• **What you will do**
Your copy should contain exactly the lines from the start of the listing through the line that holds "In this subsection, I", and no pictures.

• **Data for review**
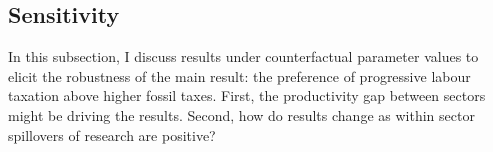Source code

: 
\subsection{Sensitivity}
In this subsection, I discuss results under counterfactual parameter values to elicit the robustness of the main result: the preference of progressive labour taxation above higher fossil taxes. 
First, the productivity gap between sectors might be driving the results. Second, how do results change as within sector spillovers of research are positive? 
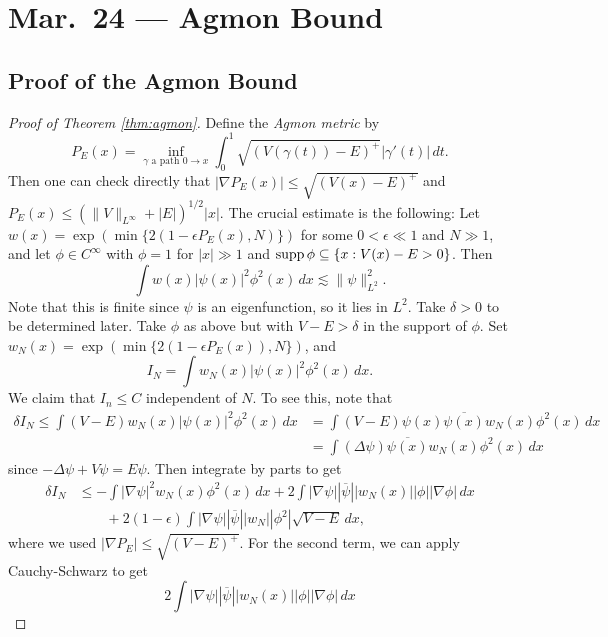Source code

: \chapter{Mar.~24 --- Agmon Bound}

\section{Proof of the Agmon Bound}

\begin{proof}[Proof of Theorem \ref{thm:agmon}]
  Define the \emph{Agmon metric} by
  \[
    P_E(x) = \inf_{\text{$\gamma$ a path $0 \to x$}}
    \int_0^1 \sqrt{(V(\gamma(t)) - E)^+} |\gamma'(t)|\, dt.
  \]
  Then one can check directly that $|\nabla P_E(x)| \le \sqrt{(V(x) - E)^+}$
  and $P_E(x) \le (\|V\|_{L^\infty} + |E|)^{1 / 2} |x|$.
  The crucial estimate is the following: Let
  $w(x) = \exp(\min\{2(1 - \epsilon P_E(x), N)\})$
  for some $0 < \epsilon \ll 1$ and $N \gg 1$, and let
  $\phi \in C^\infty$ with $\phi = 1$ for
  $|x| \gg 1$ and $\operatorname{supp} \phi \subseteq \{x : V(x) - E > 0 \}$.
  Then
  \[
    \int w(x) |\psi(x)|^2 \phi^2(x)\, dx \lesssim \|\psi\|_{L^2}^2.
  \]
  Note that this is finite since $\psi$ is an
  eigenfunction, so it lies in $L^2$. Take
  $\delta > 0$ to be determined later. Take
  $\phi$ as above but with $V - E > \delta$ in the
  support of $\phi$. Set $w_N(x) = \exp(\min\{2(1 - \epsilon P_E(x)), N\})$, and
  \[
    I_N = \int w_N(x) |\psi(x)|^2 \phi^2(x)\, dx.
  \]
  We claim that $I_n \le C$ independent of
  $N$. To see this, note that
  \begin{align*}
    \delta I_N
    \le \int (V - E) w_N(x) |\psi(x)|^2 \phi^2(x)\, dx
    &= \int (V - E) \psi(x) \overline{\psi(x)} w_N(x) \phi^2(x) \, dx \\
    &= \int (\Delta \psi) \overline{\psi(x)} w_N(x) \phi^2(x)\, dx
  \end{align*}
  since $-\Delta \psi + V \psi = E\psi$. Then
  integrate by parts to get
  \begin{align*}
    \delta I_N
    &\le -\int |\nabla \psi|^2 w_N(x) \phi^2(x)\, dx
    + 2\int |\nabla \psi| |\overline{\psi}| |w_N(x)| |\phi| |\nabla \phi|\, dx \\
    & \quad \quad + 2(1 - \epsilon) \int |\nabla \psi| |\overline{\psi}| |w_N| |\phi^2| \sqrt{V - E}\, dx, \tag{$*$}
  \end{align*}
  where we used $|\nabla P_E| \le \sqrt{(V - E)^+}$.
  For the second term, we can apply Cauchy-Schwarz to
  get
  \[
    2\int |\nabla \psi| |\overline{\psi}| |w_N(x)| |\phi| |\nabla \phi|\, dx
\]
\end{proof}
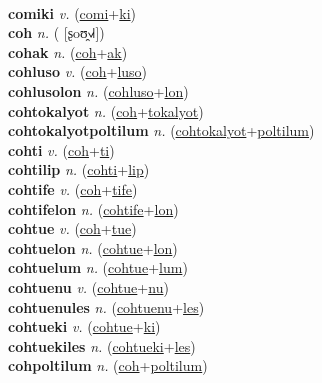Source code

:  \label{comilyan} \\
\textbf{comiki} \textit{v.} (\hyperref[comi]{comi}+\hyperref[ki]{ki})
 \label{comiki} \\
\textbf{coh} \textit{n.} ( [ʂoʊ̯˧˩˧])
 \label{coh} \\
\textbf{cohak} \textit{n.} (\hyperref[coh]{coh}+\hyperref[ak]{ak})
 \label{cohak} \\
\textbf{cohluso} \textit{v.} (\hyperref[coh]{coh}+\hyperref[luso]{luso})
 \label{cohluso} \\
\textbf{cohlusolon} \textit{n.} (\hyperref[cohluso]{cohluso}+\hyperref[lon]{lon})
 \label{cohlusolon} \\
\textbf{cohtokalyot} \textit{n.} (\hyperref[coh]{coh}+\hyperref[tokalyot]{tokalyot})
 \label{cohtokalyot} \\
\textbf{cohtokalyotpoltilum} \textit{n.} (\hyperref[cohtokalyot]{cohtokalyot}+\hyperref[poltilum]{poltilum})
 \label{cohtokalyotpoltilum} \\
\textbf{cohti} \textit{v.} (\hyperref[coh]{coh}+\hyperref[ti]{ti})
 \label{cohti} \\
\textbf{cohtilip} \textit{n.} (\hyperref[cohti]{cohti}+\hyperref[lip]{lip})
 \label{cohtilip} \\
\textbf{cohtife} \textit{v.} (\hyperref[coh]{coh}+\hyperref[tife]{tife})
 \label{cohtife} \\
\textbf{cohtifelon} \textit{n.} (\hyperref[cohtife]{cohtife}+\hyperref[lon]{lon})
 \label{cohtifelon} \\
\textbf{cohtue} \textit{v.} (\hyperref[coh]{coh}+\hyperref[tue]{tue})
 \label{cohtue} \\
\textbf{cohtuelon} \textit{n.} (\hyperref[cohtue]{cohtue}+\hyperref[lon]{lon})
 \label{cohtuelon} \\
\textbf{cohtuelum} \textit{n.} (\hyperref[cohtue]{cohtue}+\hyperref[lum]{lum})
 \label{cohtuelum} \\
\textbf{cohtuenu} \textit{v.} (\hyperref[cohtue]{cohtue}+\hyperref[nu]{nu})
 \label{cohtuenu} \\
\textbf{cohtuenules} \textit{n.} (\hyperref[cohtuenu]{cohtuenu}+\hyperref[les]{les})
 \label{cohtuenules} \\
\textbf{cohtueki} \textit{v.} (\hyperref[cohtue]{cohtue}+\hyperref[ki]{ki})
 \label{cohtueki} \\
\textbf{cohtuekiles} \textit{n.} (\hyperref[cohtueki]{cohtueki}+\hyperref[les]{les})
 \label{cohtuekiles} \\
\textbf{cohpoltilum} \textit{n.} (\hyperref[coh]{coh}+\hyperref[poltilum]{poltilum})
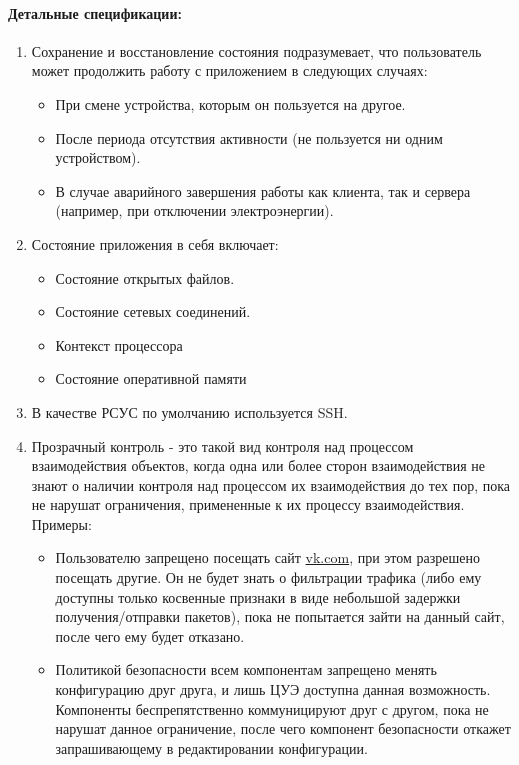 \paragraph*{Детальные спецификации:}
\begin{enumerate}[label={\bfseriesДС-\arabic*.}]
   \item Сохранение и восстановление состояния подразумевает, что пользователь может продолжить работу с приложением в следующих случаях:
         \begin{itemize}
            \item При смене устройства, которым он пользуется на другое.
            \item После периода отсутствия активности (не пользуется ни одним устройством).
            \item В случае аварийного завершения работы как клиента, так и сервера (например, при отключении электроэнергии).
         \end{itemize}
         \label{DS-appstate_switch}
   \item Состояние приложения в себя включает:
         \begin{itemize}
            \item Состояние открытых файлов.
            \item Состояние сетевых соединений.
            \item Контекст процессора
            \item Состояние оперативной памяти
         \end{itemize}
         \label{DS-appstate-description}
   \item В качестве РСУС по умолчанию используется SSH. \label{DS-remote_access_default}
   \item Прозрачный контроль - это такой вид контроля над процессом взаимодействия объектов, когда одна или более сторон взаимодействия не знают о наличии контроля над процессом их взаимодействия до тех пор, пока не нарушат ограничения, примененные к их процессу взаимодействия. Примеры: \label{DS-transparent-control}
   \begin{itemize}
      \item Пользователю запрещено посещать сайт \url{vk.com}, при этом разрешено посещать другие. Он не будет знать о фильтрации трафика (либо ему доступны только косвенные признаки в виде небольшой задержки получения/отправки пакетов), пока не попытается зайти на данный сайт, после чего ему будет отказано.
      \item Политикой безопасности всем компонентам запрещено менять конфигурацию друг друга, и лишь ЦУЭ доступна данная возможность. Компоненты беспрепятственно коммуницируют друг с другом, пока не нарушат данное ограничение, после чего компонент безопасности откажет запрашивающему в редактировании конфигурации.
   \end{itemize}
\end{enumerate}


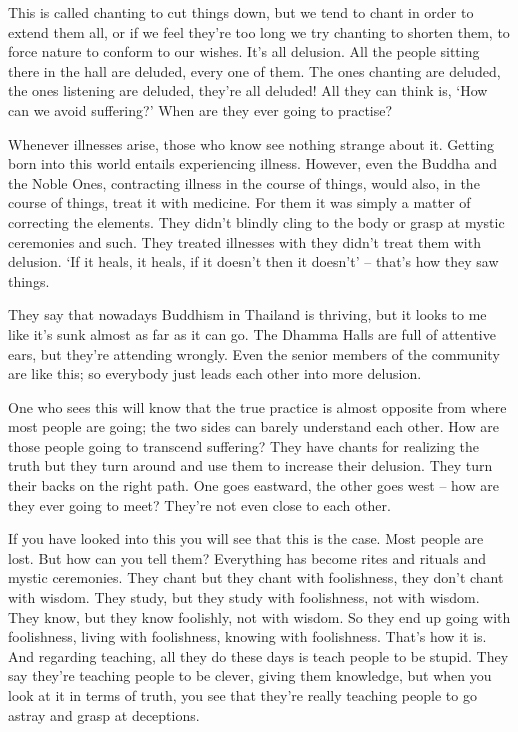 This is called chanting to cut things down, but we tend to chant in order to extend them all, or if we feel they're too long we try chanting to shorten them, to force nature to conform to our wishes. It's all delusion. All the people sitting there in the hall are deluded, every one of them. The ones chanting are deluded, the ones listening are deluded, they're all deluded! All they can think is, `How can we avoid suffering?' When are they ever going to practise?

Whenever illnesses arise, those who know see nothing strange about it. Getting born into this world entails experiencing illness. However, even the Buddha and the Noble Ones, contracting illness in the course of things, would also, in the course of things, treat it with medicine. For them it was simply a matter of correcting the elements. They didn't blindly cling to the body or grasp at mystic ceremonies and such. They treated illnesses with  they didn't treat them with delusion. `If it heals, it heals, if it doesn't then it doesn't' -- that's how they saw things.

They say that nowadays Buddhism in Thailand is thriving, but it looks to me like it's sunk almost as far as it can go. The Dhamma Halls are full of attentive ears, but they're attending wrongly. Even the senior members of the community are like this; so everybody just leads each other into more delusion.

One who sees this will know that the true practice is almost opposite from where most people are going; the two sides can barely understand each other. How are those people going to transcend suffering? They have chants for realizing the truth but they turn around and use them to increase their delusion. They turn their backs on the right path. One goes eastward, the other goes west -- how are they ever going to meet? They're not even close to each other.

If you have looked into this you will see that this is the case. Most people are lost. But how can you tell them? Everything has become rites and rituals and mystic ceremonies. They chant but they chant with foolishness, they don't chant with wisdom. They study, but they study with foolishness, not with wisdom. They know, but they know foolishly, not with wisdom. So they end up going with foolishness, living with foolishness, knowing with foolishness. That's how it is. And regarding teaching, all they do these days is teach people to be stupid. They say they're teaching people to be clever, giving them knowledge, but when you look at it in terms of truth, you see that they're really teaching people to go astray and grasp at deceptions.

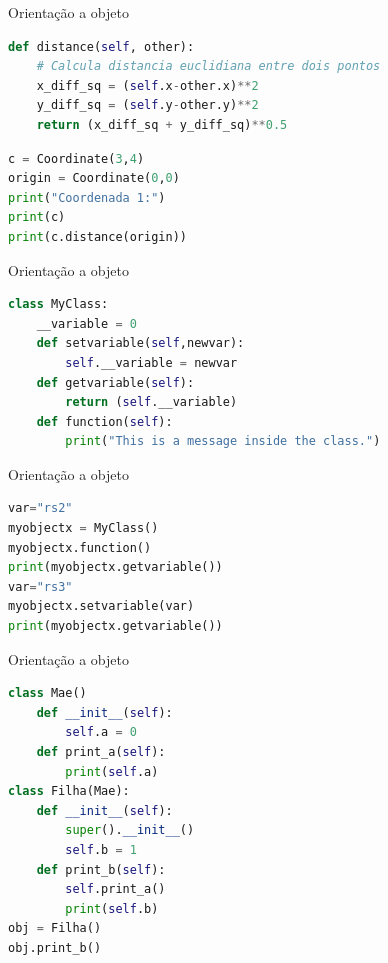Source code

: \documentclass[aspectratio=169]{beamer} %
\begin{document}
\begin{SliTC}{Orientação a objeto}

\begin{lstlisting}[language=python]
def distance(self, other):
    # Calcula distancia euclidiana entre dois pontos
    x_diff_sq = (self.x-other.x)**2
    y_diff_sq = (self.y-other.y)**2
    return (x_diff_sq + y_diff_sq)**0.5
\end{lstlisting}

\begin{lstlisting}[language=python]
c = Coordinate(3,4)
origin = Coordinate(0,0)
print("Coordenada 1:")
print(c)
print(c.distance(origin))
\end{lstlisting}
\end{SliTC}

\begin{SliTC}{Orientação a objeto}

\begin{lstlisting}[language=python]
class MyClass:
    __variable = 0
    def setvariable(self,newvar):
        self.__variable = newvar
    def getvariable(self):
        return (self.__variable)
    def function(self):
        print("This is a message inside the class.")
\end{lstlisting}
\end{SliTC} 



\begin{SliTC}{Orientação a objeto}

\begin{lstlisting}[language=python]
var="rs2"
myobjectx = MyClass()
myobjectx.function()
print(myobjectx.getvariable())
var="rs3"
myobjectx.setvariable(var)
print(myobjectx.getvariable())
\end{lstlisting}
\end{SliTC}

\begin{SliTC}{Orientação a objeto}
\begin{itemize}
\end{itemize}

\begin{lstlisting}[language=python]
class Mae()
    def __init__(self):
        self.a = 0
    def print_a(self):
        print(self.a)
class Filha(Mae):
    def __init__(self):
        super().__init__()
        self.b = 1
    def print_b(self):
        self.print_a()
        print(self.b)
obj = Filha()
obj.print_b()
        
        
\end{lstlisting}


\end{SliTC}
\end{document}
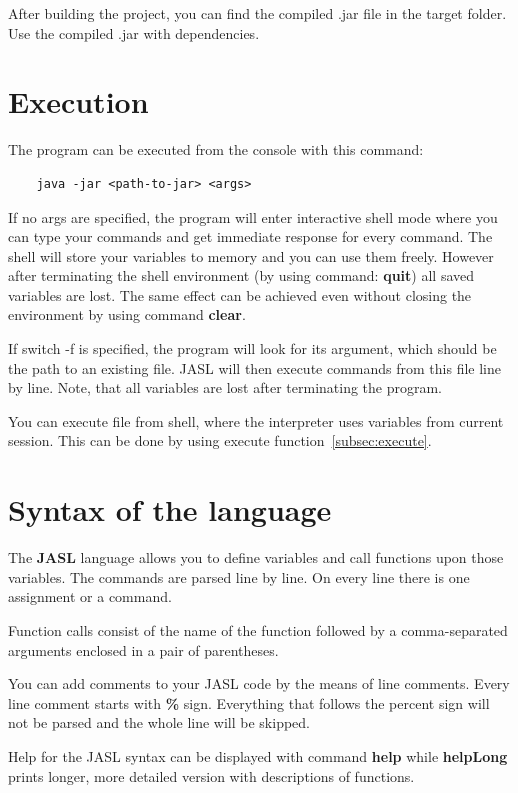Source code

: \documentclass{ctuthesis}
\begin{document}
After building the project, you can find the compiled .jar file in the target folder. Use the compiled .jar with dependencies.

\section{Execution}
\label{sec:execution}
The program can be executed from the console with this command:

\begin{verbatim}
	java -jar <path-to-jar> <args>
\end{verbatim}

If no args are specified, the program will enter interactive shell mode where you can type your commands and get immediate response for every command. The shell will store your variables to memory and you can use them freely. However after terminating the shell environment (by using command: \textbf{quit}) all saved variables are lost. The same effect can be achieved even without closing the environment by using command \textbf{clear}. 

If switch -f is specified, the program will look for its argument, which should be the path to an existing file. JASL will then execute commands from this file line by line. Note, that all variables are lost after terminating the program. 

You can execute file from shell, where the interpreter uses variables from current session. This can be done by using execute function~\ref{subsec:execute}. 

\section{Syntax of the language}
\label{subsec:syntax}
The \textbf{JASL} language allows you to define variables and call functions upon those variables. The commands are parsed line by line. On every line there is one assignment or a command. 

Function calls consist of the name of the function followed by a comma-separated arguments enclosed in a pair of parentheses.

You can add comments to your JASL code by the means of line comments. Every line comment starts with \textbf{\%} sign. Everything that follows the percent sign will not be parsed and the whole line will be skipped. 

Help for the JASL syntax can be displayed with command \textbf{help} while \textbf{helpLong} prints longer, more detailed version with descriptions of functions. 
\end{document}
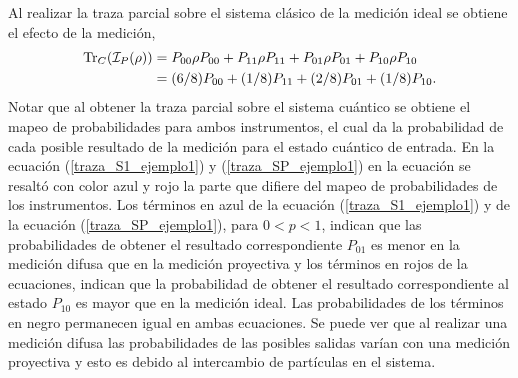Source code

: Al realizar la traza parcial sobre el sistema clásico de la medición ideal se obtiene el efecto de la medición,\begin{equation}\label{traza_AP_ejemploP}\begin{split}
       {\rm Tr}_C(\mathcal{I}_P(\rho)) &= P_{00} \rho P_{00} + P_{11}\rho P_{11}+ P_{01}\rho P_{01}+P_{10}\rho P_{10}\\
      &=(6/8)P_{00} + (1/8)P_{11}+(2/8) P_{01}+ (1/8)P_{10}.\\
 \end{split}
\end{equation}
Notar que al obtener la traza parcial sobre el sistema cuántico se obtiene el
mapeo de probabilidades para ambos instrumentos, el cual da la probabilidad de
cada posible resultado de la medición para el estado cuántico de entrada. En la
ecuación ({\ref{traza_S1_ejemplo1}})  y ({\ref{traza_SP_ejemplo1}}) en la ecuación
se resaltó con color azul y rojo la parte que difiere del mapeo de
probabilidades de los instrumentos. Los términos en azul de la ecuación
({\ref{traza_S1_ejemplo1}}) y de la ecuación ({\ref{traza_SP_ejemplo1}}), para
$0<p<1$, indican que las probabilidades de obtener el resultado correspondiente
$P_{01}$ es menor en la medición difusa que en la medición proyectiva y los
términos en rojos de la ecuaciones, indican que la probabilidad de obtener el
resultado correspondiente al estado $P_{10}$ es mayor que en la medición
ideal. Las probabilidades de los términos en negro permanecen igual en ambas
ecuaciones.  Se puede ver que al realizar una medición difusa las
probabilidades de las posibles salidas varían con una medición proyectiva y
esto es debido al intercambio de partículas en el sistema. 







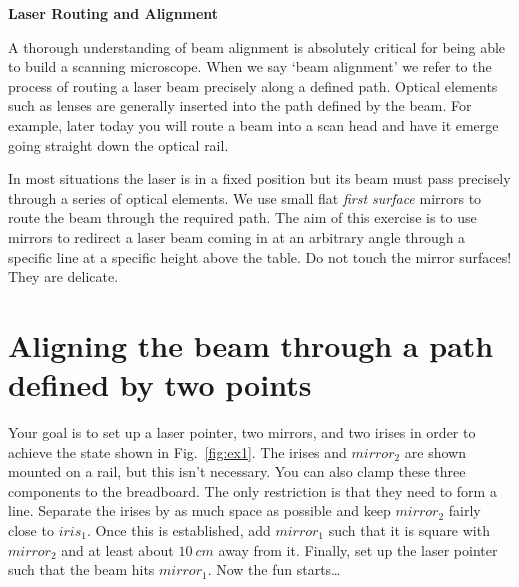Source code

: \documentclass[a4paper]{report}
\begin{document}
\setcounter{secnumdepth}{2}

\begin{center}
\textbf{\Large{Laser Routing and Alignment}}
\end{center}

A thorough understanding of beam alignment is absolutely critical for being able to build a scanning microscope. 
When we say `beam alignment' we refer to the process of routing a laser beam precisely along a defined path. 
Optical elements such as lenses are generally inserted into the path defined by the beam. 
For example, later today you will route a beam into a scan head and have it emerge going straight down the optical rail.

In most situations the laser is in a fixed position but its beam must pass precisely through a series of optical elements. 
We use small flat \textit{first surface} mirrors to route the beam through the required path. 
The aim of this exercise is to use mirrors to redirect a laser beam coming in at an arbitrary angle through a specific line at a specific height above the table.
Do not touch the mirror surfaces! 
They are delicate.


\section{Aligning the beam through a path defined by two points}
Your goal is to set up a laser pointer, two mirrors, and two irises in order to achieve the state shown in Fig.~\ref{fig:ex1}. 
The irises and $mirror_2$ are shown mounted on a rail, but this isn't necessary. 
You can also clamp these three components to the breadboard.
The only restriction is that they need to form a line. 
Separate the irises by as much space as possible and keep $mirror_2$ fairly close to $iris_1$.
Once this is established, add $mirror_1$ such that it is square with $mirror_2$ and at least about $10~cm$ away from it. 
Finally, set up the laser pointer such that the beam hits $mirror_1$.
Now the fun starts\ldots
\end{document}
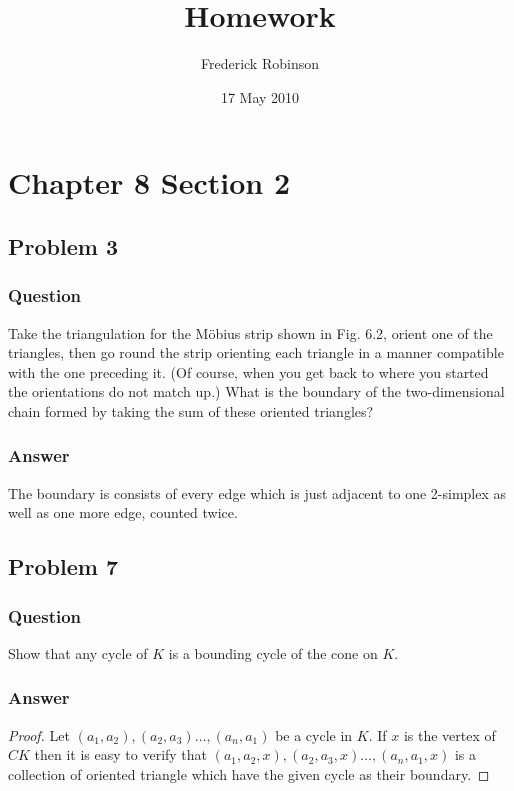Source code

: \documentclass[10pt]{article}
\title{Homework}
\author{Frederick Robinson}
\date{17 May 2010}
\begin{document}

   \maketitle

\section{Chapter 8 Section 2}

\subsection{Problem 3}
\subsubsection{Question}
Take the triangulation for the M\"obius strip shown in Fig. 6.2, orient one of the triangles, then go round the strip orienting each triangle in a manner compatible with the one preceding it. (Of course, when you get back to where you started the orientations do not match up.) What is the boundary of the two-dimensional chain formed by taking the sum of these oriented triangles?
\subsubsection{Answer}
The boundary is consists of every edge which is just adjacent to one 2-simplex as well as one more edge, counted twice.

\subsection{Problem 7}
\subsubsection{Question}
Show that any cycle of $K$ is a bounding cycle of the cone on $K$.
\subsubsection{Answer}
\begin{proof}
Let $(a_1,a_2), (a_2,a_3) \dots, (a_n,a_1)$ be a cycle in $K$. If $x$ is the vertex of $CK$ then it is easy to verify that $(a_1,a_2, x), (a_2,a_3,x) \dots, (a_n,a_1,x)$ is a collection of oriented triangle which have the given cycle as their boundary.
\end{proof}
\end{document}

• **Answer space**
Source code

: 
\subsection{Sensitivity}
In this subsection, I discuss results under counterfactual parameter values to elicit the robustness of the main result: the preference of progressive labour taxation above higher fossil taxes. 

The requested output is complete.